How can the program be corrected without reducing the promise, that meow()
will not modify p[..] AND p[..][..]?

Thanks!

-mi
 
V

vippstar

What's wrong with this program?

#include <stdio.h>
#include <stdlib.h>

static void
meow(const char * const *p)
{
printf("%p\n", p);
}

int
main()
{
char * const *s;

s = malloc(20);

meow(s);

free(s);
}

Why is the call to meow() generate a warning:
t.c:16: warning: passing arg 1 of `meow' from incompatible pointer type

How can the program be corrected without reducing the promise, that meow()
will not modify p[..] AND p[..][..]?

Change s to const char * const *
 
S

santosh

Mikhail said:
What's wrong with this program?

#include <stdio.h>
#include <stdlib.h>

static void
meow(const char * const *p)
{
printf("%p\n", p);
}

int
main()
{
char * const *s;

s = malloc(20);

meow(s);

free(s);
}

Why is the call to meow() generate a warning:
t.c:16: warning: passing arg 1 of `meow' from incompatible
pointer type

How can the program be corrected without reducing the promise, that
meow() will not modify p[..] AND p[..][..]?

Thanks!

Prototype meow() as:

static void meow(const char *p);

Note also that the 'p' format specifier in printf() expects a void
pointer. So you need to cast 'p' appropriately.
 
M

Mikhail Teterin

Change s to const char * const *

But than the main function must be able to alter the contents of whatever s
points to.
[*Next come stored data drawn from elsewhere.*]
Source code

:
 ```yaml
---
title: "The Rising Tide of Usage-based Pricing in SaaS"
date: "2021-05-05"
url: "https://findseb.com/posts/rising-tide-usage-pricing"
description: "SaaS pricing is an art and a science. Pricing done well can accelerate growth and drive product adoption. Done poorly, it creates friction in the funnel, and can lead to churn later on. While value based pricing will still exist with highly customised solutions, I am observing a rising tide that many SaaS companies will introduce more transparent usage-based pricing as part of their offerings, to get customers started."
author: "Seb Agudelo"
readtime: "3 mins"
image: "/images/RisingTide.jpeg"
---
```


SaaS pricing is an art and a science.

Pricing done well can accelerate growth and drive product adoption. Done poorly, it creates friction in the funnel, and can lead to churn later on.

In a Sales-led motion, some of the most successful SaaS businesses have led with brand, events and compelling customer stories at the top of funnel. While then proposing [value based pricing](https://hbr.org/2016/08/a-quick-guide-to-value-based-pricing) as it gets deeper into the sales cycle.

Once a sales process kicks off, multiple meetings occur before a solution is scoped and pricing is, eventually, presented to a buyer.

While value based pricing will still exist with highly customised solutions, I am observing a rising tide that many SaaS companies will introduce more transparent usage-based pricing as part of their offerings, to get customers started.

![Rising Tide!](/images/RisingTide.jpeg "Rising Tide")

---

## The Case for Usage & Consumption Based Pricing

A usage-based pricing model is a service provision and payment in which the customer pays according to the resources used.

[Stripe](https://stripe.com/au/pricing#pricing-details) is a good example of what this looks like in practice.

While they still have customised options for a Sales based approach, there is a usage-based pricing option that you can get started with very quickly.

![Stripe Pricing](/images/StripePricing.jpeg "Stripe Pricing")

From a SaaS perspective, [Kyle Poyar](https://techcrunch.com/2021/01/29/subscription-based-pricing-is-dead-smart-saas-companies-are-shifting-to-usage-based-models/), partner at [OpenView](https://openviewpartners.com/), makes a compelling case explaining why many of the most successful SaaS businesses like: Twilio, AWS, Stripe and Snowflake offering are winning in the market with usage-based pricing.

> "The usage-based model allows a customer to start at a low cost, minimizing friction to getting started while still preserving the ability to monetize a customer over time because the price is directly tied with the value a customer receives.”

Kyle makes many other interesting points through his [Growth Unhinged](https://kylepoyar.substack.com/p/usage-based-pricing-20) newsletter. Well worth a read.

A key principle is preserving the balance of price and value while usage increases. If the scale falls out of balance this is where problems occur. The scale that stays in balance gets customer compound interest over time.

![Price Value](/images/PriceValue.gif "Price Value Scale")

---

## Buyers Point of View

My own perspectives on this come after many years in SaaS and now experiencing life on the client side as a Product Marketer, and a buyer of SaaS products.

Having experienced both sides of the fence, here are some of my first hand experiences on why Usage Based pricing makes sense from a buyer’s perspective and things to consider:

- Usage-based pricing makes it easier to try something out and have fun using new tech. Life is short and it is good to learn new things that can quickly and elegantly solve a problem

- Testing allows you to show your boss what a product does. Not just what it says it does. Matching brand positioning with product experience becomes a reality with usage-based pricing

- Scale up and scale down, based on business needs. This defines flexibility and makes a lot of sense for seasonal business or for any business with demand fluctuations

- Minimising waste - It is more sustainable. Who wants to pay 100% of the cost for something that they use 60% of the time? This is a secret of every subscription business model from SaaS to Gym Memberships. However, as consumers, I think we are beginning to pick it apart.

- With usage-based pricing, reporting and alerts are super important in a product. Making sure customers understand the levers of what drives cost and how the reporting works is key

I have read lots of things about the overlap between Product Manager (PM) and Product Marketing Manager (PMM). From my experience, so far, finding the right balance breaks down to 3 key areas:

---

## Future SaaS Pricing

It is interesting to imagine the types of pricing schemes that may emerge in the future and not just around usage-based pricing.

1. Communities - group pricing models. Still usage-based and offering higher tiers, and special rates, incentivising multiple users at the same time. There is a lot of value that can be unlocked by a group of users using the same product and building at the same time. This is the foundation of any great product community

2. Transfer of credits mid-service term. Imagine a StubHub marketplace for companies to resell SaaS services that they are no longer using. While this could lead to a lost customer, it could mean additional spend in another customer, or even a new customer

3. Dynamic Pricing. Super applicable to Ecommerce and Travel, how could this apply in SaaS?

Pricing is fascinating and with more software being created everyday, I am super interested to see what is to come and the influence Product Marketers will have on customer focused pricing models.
If I follow your advice, I can't even free that memory:

warning: passing arg 1 of `free' discards qualifiers from pointer target
type
 
M

Mikhail Teterin

santosh said:
Prototype meow() as:

static void meow(const char *p);

Oh, come on.

What about a meow(), which actually needs to treat the argument as a pointer
to pointer:

static void
meow(const char * const *s)
{
printf("%p\n", (void *)s[0]);
}

?

-mi
 
B

Ben Bacarisse

Mikhail Teterin said:
What's wrong with this program?

#include <stdio.h>
#include <stdlib.h>

static void
meow(const char * const *p)
{
printf("%p\n", p);
}

int
main()
{
char * const *s;

s = malloc(20);

meow(s);

free(s);
}

Why is the call to meow() generate a warning:
t.c:16: warning: passing arg 1 of `meow' from incompatible
pointer type

Simply because that is what C says. The rule for pointer
compatibility was made simple but restrictive. There have been a few
discussions of this in the last year or so. Search for them if you'd
like to know more history.
How can the program be corrected without reducing the promise, that meow()
will not modify p[..] AND p[..][..]?

You have these choices:

(1) Live with the warning.
(2) Cast the pointer when you call.
(3) Switch to C++ :)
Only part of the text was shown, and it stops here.